Why Fuchsia devices reboot

This document lists why a Fuchsia device may reboot. Some are self-explanatory while others require some additional context.

Outline:

Terminology

Ungraceful reboot

An ungraceful reboot is a reboot that is initiated by either the kernel in response to an error, such as a kernel panic, or performed by the hardware without software intervention, such as a hardware watchdog timeout.

Graceful reboot

A graceful reboot is a reboot that is initiated by a userspace process. The process may initiate the reboot in response to an error, like when a device’s temperature is too high, but Fuchsia should have the opportunity to undergo an orderly shutdown.

Reboot reasons listed

Kernel panic

If the kernel is unable to recover from an internal error, that error is considered fatal and the system will reboot.

The system runs out of memory

If the kernel detects that the amount of free physical memory falls below a threshold, the system will reboot. The kernel does not kill processes to try to reclaim memory before rebooting, meaning a single process could cause a system-wide shortage of memory and force the device to reboot.

Cold boot

If a device loses power for long enough between when it is shut down and it boots back up, the system will determine this to be a cold boot.

Brownout

A device browns out when its voltage dips below an acceptable threshold. This should only occur when there is an issue with a device’s power supply or its power related hardware.

Hardware watchdog timeout

Zircon sets up a hardware watchdog timer that will reboot the device if it is not reset within a specified period of time.

Software watchdog timeout

A software watchdog timer may reboot the device if someone sets one up.

Brief loss of power

If a device loses power for a short period of time, like when a user unplugs a device and rapidly plugs it back in, it may be unable to determine that the reboot was cold and will consider the reboot a result of a brief power loss. It is important to note that there is not a quantitative measure of what brief is and is hardware dependent.

User request

A user or a component acting on behalf of a user, such as SL4F or RCS, determines a reboot is necessary.

System update

A component responsible for system updates must update a package, or multiple packages, that cannot be updated ephemerally. These packages are canonically know as base packages.

Retry system update

A component responsible for system updates fails to apply an update, so the device reboots to try again (or possibly revert the update).

ZBI swap

If the Zircon boot image is swapped, the device reboots to apply the change.

High temperature

A component responsible for power management detects that a device's temperature is too high and the system cannot adequately reduce the device's temperature by throttling the CPU or reducing the audio volume.

Session failure

If the session manager is unable to restart a crashed session or a session determines it has failed in an unrecoverable manner, the device reboots.

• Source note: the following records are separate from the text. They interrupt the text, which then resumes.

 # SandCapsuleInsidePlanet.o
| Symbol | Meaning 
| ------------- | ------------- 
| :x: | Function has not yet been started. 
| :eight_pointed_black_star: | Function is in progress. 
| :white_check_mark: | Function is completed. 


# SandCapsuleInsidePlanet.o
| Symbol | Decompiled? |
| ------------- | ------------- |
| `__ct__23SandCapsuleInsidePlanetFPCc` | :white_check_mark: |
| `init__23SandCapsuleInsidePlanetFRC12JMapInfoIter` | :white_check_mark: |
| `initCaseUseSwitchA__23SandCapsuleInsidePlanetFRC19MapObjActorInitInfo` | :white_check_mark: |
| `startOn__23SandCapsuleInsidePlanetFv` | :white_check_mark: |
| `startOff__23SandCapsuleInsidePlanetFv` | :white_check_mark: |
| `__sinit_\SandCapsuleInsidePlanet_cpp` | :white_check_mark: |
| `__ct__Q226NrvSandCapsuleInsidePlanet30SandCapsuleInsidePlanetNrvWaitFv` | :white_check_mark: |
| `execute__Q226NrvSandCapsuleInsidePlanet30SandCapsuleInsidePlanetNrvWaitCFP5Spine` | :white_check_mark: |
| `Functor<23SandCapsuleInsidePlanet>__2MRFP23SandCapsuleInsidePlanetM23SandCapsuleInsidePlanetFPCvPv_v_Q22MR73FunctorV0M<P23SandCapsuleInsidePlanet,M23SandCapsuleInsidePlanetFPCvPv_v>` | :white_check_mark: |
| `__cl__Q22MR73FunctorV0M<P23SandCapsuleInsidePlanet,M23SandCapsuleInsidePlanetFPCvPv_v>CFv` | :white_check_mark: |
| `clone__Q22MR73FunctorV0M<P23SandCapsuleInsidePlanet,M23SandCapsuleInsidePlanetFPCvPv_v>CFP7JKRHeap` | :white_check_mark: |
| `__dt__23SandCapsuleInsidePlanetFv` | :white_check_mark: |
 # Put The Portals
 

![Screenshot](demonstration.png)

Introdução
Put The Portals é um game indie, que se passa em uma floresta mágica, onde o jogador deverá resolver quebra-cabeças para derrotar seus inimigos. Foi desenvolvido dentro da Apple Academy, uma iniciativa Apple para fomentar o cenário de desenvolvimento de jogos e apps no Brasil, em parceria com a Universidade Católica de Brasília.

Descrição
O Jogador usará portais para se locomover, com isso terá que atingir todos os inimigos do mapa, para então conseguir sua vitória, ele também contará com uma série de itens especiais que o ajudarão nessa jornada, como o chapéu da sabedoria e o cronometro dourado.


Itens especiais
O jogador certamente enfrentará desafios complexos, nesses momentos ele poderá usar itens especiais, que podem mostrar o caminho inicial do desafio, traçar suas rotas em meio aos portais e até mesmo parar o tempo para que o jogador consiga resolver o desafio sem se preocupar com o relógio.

Critical component failure

If a component marked "on_terminate": "reboot" crashed, the device reboots.

Factory data reset

Following a data reset to the factory defaults, the device reboots.

Root job termination

If the userspace root job is terminated, e.g., because one of its critical processes crashes, the device reboots.

Generic graceful

The platform can know whether the reboot was graceful, but cannot distinguish between a software update, a user request or some higher-level component detecting the device as overheating. All the platform knows is that the reboot was graceful.

Unknown

There are some scenarios in which the platform cannot determine the specific reboot reason nor can it determine if the reboot was graceful or ungraceful.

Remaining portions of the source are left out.